Plagiarist. Coward. Thief. Liar. That’s what I’ve been called, and in some circles, what I’m still being called. Today’s blog is twofold: a confession and a testimony.
Chris DeLaune is my pseudonym. My name is Terrell Mims. For most of 2010, I plagiarized my old blog. You can find examples of it if you search my name. I did it because I was being lazy. I had blog goals to meet and when posting time came I copied so I could have something to post. I did it sloppily. Just copy and paste. I copied from Cracked.com and other sites. The authors found out and I there was fallout. No one wants their work copied and then have a plagiarist accept credit for their hard work.
When I was exposed, I dropped the blog and went crawled under a rock. Did I ever think I would be caught? No. I knew what I did was wrong, but I didn’t think my blog was popular enough to warrant attention. Still no excuse. I, however, was connected with people whose blogs did warrant attention and I shamed them due to my sin.
I write this knowing that what I did was wrong. It took me over two years to come back, but I come back humbled, repentant, and truly sorry for those I hurt. Thankfully, before I posted this I shared my sin. Those of you who are reading this due to some other blog or article, I admit that I was wrong and from this day forward, plagiarism will not be associated with anything I write.
If you are still reading this and see where I am coming from thank you. If you want to lambast and call me all sorts of things, I know it’s coming. I asked for it due to my past, but one thing I assure you is that you won’t be able to find a shred of copying from what I do now.

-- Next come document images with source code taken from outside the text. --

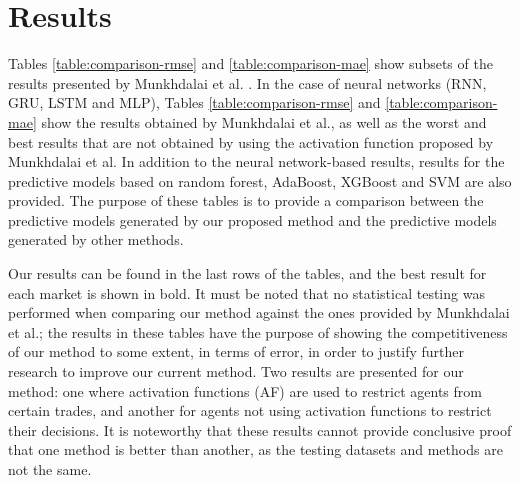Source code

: \documentclass{ieeeaccess}
\begin{document}
\section{Results}
\label{section:results}

Tables \ref{table:comparison-rmse} and \ref{table:comparison-mae} show
subsets of the results presented by Munkhdalai et
al. \cite{Munkhdalai2019}. In the case of neural networks (RNN, GRU,
LSTM and MLP), Tables \ref{table:comparison-rmse} and
\ref{table:comparison-mae} show the results obtained by Munkhdalai et
al., as well as the worst and best results that are not obtained by
using the activation function proposed by Munkhdalai et al. In
addition to the neural network-based results, results for the
predictive models based on random forest, AdaBoost, XGBoost and
SVM are also provided. The purpose of these tables
is to provide a comparison between the predictive models generated by
our proposed method and the predictive models generated by other
methods.

Our results can be found in the last rows of the tables, and the best
result for each market is shown in bold. It must be noted that no
statistical testing was performed when comparing our method against
the ones provided by Munkhdalai et al.; the results in these tables
have the purpose of showing the competitiveness of our method to some
extent, in terms of error, in order to justify further research to
improve our current method. %
Two results are presented for
our method: one where activation functions (AF) are used to restrict agents
from certain trades, and another for agents not using activation
functions to restrict their decisions. It is noteworthy that these
results cannot provide conclusive proof that one method is better than
another, as the testing datasets and methods are not the
same. %

\end{document}
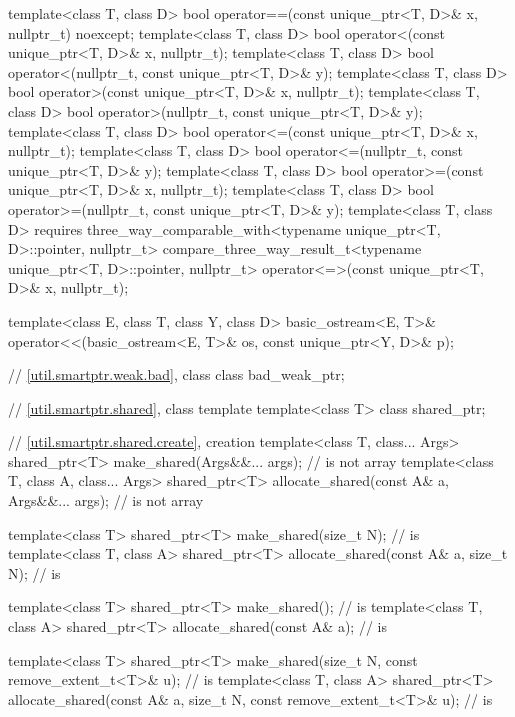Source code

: \begin{codeblock}
{  template<class T, class D>
    bool operator==(const unique_ptr<T, D>& x, nullptr_t) noexcept;
  template<class T, class D>
    bool operator<(const unique_ptr<T, D>& x, nullptr_t);
  template<class T, class D>
    bool operator<(nullptr_t, const unique_ptr<T, D>& y);
  template<class T, class D>
    bool operator>(const unique_ptr<T, D>& x, nullptr_t);
  template<class T, class D>
    bool operator>(nullptr_t, const unique_ptr<T, D>& y);
  template<class T, class D>
    bool operator<=(const unique_ptr<T, D>& x, nullptr_t);
  template<class T, class D>
    bool operator<=(nullptr_t, const unique_ptr<T, D>& y);
  template<class T, class D>
    bool operator>=(const unique_ptr<T, D>& x, nullptr_t);
  template<class T, class D>
    bool operator>=(nullptr_t, const unique_ptr<T, D>& y);
  template<class T, class D>
    requires three_way_comparable_with<typename unique_ptr<T, D>::pointer, nullptr_t>
    compare_three_way_result_t<typename unique_ptr<T, D>::pointer, nullptr_t>
      operator<=>(const unique_ptr<T, D>& x, nullptr_t);

  template<class E, class T, class Y, class D>
    basic_ostream<E, T>& operator<<(basic_ostream<E, T>& os, const unique_ptr<Y, D>& p);

  // \ref{util.smartptr.weak.bad}, class 
  class bad_weak_ptr;

  // \ref{util.smartptr.shared}, class template 
  template<class T> class shared_ptr;

  // \ref{util.smartptr.shared.create},  creation
  template<class T, class... Args>
    shared_ptr<T> make_shared(Args&&... args);                                  //  is not array
  template<class T, class A, class... Args>
    shared_ptr<T> allocate_shared(const A& a, Args&&... args);                  //  is not array

  template<class T>
    shared_ptr<T> make_shared(size_t N);                                        //  is 
  template<class T, class A>
    shared_ptr<T> allocate_shared(const A& a, size_t N);                        //  is 

  template<class T>
    shared_ptr<T> make_shared();                                                //  is 
  template<class T, class A>
    shared_ptr<T> allocate_shared(const A& a);                                  //  is 

  template<class T>
    shared_ptr<T> make_shared(size_t N, const remove_extent_t<T>& u);           //  is 
  template<class T, class A>
    shared_ptr<T> allocate_shared(const A& a, size_t N,
                                  const remove_extent_t<T>& u);                 //  is 

}
\end{codeblock}

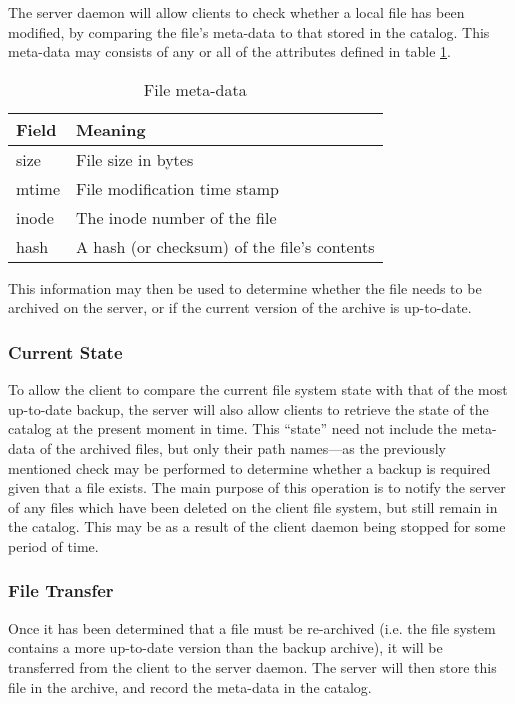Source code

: The server daemon will allow clients to check whether a local file has been
modified, by comparing the file's meta-data to that stored in the catalog. This
meta-data may consists of any or all of the attributes defined in table
\ref{tab:meta-data}.

\begin{table}[h]
    \centering
    \begin{tabular}{| l | l |} \hline
        Field       & Meaning                                       \\ \hline
        size        & File size in bytes                            \\ \hline
        mtime       & File modification time stamp                  \\ \hline
        inode       & The inode number of the file                  \\ \hline
        hash        & A hash (or checksum) of the file's contents   \\ \hline
    \end{tabular}
    \caption{File meta-data}
    \label{tab:meta-data}
\end{table}

This information may then be used to determine whether the file needs to be
archived on the server, or if the current version of the archive is up-to-date.

\subsubsection{Current State}

To allow the client to compare the current file system state with that of the
most up-to-date backup, the server will also allow clients to retrieve the
state of the catalog at the present moment in time. This ``state'' need not
include the meta-data of the archived files, but only their path names---as the
previously mentioned check may be performed to determine whether a backup is
required given that a file exists. The main purpose of this operation is to
notify the server of any files which have been deleted on the client file
system, but still remain in the catalog. This may be as a result of the client
daemon being stopped for some period of time.

\subsubsection{File Transfer}

Once it has been determined that a file must be re-archived (i.e. the file
system contains a more up-to-date version than the backup archive), it will be
transferred from the client to the server daemon. The server will then store
this file in the archive, and record the meta-data in the catalog.

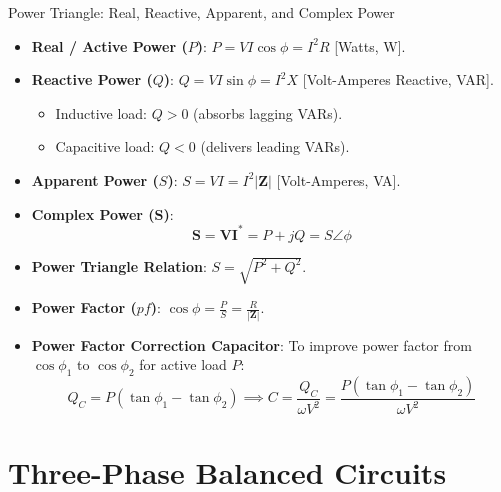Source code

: \begin{formulabox}{Power Triangle: Real, Reactive, Apparent, and Complex Power}
\begin{itemize}[leftmargin=1.5em]
    \item \textbf{Real / Active Power ($P$)}: $P = V I \cos\phi = I^2 R$ [Watts, W].
    \item \textbf{Reactive Power ($Q$)}: $Q = V I \sin\phi = I^2 X$ [Volt-Amperes Reactive, VAR].
    \begin{itemize}
        \item Inductive load: $Q > 0$ (absorbs lagging VARs).
        \item Capacitive load: $Q < 0$ (delivers leading VARs).
    \end{itemize}
    \item \textbf{Apparent Power ($S$)}: $S = V I = I^2 |\mathbf{Z}|$ [Volt-Amperes, VA].
    \item \textbf{Complex Power ($\mathbf{S}$)}:
    \[ \mathbf{S} = \mathbf{V}\mathbf{I}^* = P + jQ = S \angle \phi \]
    \item \textbf{Power Triangle Relation}: $S = \sqrt{P^2 + Q^2}$.
    \item \textbf{Power Factor ($pf$)}: $\cos\phi = \frac{P}{S} = \frac{R}{|\mathbf{Z}|}$.
    \item \textbf{Power Factor Correction Capacitor}:
    To improve power factor from $\cos\phi_1$ to $\cos\phi_2$ for active load $P$:
    \[ Q_C = P(\tan\phi_1 - \tan\phi_2) \implies C = \frac{Q_C}{\omega V^2} = \frac{P(\tan\phi_1 - \tan\phi_2)}{\omega V^2} \]
\end{itemize}
\end{formulabox}

\section{Three-Phase Balanced Circuits}

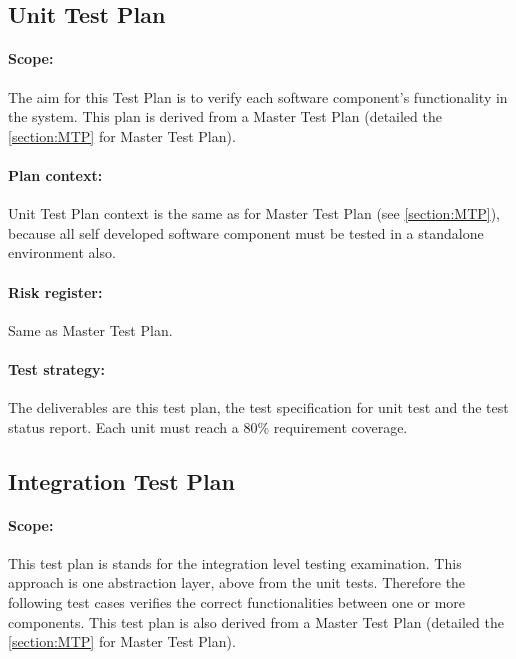 \subsection{Unit Test Plan}\label{ssection:UTP}
\paragraph{Scope:} The aim for this Test Plan is to verify each software component's functionality in the system. This plan is derived from a Master Test Plan (detailed the \autoref{section:MTP} for Master Test Plan). 
\paragraph{Plan context:} Unit Test Plan context is the same as for Master Test Plan (see \autoref{section:MTP}), because all self developed software component must be tested in a standalone environment also. 
\paragraph{Risk register:} Same as Master Test Plan.
\paragraph{Test strategy:} The deliverables are this test plan, the test specification for unit test and the test status report. Each unit must reach a 80\%  requirement coverage. 


\subsection{Integration Test Plan}\label{ssection:ITP}
\paragraph{Scope:} This test plan is stands for the integration level testing examination. This approach is one abstraction layer, above from the unit tests. Therefore the following test cases verifies the correct functionalities between one or more components. This test plan is also derived from a Master Test Plan (detailed the \autoref{section:MTP} for Master Test Plan).
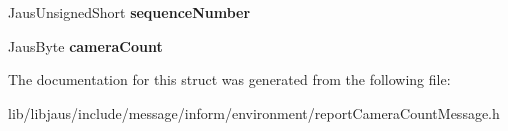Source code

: \begin{DoxyCompactItemize}
\item 
\hypertarget{struct_report_camera_count_message_struct_a0f20f03fbdc8e551a6192f3ae00df085}{\-Jaus\-Unsigned\-Short {\bfseries sequence\-Number}}\label{struct_report_camera_count_message_struct_a0f20f03fbdc8e551a6192f3ae00df085}

\item 
\hypertarget{struct_report_camera_count_message_struct_ade829434ef058275047c44737a1b1a0e}{\-Jaus\-Byte {\bfseries camera\-Count}}\label{struct_report_camera_count_message_struct_ade829434ef058275047c44737a1b1a0e}

\end{DoxyCompactItemize}


\-The documentation for this struct was generated from the following file\-:\begin{DoxyCompactItemize}
\item 
lib/libjaus/include/message/inform/environment/report\-Camera\-Count\-Message.\-h\end{DoxyCompactItemize}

We all have a past. This is mine. We all have something that we don’t want people, especially the world, finding out about. The news is rife with stories of celebrities whose dirty laundry is aired for the world to see. Most of us, don’t get to that point. We hold our secrets in, hoping no one ever finds out. Today, in the Internet Age, all someone needs is a blog or webpage and your dirt is forever uploaded.
Many people hold their secrets in out of fear of being exposed and to a greater degree, fear of running someone away.
No one is perfect. We have all slipped up, messed up, screwed up. Some, like myself, have done it to greater degrees than others. When someone meets friends or a potential partner, the thought of their past weighs heavily on them. Fear screams to them, “They won’t love you. They will judge you. They won’t accept you. You are a horrible person for what you did. You aren’t worthy of love.” Those statements are not entirely true.
Your past will alienate people. Some will judge you and/or stop accepting you. They will call you every despicable name they can think of. There will be people who will accept you and forgive you. The person who you love, will love you despite your past. Why? They have a past themselves.
It’s not easy to open up and reveal your sins. I did to a few people a year or so ago, and now to the rest of you due to fact I copied a blog recently, but took it down. Never again, shall I give into laziness or my selfish desire to seek unearned glory. I may have forever killed my writing career, but I will not stop writing. I will do it honestly on forward. I know that my future wife will know what I did and not worry about the past which is tied to me, but be part of my future.
Again, to anyone I have lied to, stolen from, hurt, offended, I am sorry. I was wrong. I was lazy. I sought unearned recognition. I know my past will not go away and if you want to dwell and talk about me because of my past, I can’t stop you, but I have a future to look forward to and this blog will be a constant reminder that I did do wrong. It’s my scarlet letter, but I do it no longer and I’m moving forward.